If you create an IVF index when:

📉 There is no data in the table
📉 There is very little data (< 100 vectors)
📉 Data volume is much smaller than expected production size

You may experience:

🔴 Insufficient centroids: Not enough data to properly initialize all centroids
🔴 Poor distribution: Vectors clustered unevenly across centroids
🔴 Empty centroids: Some centroids never get assigned any vectors
🔴 Degraded performance: Queries become slower as data grows
🔴 Imbalanced load: Some centroids overloaded while others are empty

✅ Recommended Approach

Best Practice:

✅ Insert a representative amount of data first (at least 1000+ vectors)
✅ Then create the IVF index with appropriate lists parameter
✅ Use this health monitoring tool to evaluate index quality
✅ Rebuild the index if health metrics indicate issues

Example of Bad vs Good:

# ❌ BAD: Create index on empty table
client.create_table(VectorDocument)
client.vector_ops.create_ivf(table_name, index_name, column_name, lists=100)
# Then insert data later → Poor distribution!
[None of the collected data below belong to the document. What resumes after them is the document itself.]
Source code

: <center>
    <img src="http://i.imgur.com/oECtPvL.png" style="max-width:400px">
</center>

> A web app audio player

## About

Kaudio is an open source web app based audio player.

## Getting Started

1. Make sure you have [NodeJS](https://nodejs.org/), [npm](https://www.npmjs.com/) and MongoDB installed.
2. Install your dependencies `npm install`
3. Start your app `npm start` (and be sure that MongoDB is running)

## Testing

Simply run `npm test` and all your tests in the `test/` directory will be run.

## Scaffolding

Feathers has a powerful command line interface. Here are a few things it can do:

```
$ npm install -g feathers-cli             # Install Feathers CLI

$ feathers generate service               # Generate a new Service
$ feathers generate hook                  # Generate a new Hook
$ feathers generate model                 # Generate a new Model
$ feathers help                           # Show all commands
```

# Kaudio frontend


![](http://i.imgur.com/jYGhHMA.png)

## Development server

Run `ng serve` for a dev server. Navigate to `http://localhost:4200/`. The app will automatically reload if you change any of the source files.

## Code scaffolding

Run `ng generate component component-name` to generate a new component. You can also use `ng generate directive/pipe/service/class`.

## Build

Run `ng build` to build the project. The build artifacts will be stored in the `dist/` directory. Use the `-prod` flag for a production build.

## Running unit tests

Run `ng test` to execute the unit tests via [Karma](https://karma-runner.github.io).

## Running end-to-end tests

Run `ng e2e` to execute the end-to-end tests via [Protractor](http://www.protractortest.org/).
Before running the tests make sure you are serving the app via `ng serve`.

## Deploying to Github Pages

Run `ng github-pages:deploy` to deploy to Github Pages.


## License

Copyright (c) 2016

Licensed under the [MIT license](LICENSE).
# ✅ GOOD: Insert data first, then create index
client.create_table(VectorDocument)
client.batch_insert(VectorDocument, initial_data)  # Insert 10K+ vectors
client.vector_ops.create_ivf(table_name, index_name, column_name, lists=100)
# Index learns from actual data distribution → Good performance!

🔍 How This Tool Helps

This demo shows you how to:

Detect poor index health using get_ivf_stats()
Evaluate centroid distribution and balance ratio
Decide when index rebuild is necessary
Rebuild indexes with optimized parameters

Why Monitor IVF Index Health?

Even with proper initial creation, index health can degrade over time:

⚠️ As you insert, update, or delete vector data
⚠️ When data distribution changes
⚠️ After bulk data imports

This Demo Covers:

✅ Create IVF index with configurable parameters
✅ Monitor centroid distribution and load balance
✅ Analyze health metrics and detect issues
✅ Rebuild indexes when needed
✅ Best practices for production monitoring

MatrixOne Python SDK Documentation

For complete API reference, see MatrixOne Python SDK Documentation

Before You Start

Prerequisites

MatrixOne database installed and running
Python 3.7 or higher
MatrixOne Python SDK installed

Install SDK

pip3 install matrixone-python-sdk

Complete Working Example

Save this as ivf_health_demo.py and run with python3 ivf_health_demo.py:

from matrixone import Client
from matrixone.config import get_connection_params
from matrixone.sqlalchemy_ext import create_vector_column
from matrixone.orm import declarative_base
from sqlalchemy import BigInteger, Column, String
import numpy as np
import time

np.random.seed(42)

print("="* 70)
print("MatrixOne IVF Index Health Check Demo")
print("="* 70)

# Connect to database
host, port, user, password, database = get_connection_params(database='demo')
client = Client()
client.connect(host=host, port=port, user=user, password=password, database=database)
print(f"Connected to database")

# Define table with 128-dimensional vectors
Base = declarative_base()

class VectorDocument(Base):
    __tablename__ = "ivf_health_demo_docs"
    id = Column(BigInteger, primary_key=True)
    title = Column(String(200))
    category = Column(String(100))
    embedding = create_vector_column(128, "f32")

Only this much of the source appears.